» **Required work**
Your output must match the data word for word, with every line included.

(Stored data)
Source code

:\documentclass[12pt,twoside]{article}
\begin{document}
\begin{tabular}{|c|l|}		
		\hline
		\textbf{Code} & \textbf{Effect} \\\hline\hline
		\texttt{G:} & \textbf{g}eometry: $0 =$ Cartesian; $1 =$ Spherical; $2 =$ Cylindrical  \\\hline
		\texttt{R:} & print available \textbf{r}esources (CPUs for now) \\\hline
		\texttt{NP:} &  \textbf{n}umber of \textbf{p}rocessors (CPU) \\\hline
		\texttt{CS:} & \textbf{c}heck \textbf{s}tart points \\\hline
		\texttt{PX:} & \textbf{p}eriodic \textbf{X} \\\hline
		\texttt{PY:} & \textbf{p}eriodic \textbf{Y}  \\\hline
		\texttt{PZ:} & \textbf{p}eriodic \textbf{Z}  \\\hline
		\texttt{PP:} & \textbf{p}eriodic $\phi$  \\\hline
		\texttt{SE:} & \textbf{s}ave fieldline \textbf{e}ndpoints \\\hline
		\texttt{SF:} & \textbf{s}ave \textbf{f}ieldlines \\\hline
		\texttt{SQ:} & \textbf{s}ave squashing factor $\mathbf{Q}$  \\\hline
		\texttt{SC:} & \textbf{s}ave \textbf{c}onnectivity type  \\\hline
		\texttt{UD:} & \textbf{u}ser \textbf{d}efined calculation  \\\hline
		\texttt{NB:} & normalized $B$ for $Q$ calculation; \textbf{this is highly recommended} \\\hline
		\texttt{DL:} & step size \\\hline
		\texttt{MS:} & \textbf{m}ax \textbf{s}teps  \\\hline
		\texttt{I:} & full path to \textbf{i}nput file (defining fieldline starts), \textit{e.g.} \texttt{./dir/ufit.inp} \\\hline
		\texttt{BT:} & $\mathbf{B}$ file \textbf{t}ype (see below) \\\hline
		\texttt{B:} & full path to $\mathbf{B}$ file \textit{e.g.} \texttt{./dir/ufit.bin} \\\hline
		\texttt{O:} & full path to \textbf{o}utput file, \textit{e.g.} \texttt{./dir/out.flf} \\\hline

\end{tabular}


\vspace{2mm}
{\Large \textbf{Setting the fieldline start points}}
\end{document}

» **Reply to the exercise**
Source code

:\documentclass[12pt,twoside]{article}
\begin{document}
\begin{tabular}{|c|l|}		
		\hline
		\textbf{Code} & \textbf{Effect} \\\hline\hline
		\texttt{G:} & \textbf{g}eometry: $0 =$ Cartesian; $1 =$ Spherical; $2 =$ Cylindrical  \\\hline
		\texttt{R:} & print available \textbf{r}esources (CPUs for now) \\\hline
		\texttt{NP:} &  \textbf{n}umber of \textbf{p}rocessors (CPU) \\\hline
		\texttt{CS:} & \textbf{c}heck \textbf{s}tart points \\\hline
		\texttt{PX:} & \textbf{p}eriodic \textbf{X} \\\hline
		\texttt{PY:} & \textbf{p}eriodic \textbf{Y}  \\\hline
		\texttt{PZ:} & \textbf{p}eriodic \textbf{Z}  \\\hline
		\texttt{PP:} & \textbf{p}eriodic $\phi$  \\\hline
		\texttt{SE:} & \textbf{s}ave fieldline \textbf{e}ndpoints \\\hline
		\texttt{SF:} & \textbf{s}ave \textbf{f}ieldlines \\\hline
		\texttt{SQ:} & \textbf{s}ave squashing factor $\mathbf{Q}$  \\\hline
		\texttt{SC:} & \textbf{s}ave \textbf{c}onnectivity type  \\\hline
		\texttt{UD:} & \textbf{u}ser \textbf{d}efined calculation  \\\hline
		\texttt{NB:} & normalized $B$ for $Q$ calculation; \textbf{this is highly recommended} \\\hline
		\texttt{DL:} & step size \\\hline
		\texttt{MS:} & \textbf{m}ax \textbf{s}teps  \\\hline
		\texttt{I:} & full path to \textbf{i}nput file (defining fieldline starts), \textit{e.g.} \texttt{./dir/ufit.inp} \\\hline
		\texttt{BT:} & $\mathbf{B}$ file \textbf{t}ype (see below) \\\hline
		\texttt{B:} & full path to $\mathbf{B}$ file \textit{e.g.} \texttt{./dir/ufit.bin} \\\hline
		\texttt{O:} & full path to \textbf{o}utput file, \textit{e.g.} \texttt{./dir/out.flf} \\\hline

\end{tabular}


\vspace{2mm}
{\Large \textbf{Setting the fieldline start points}}
\end{document}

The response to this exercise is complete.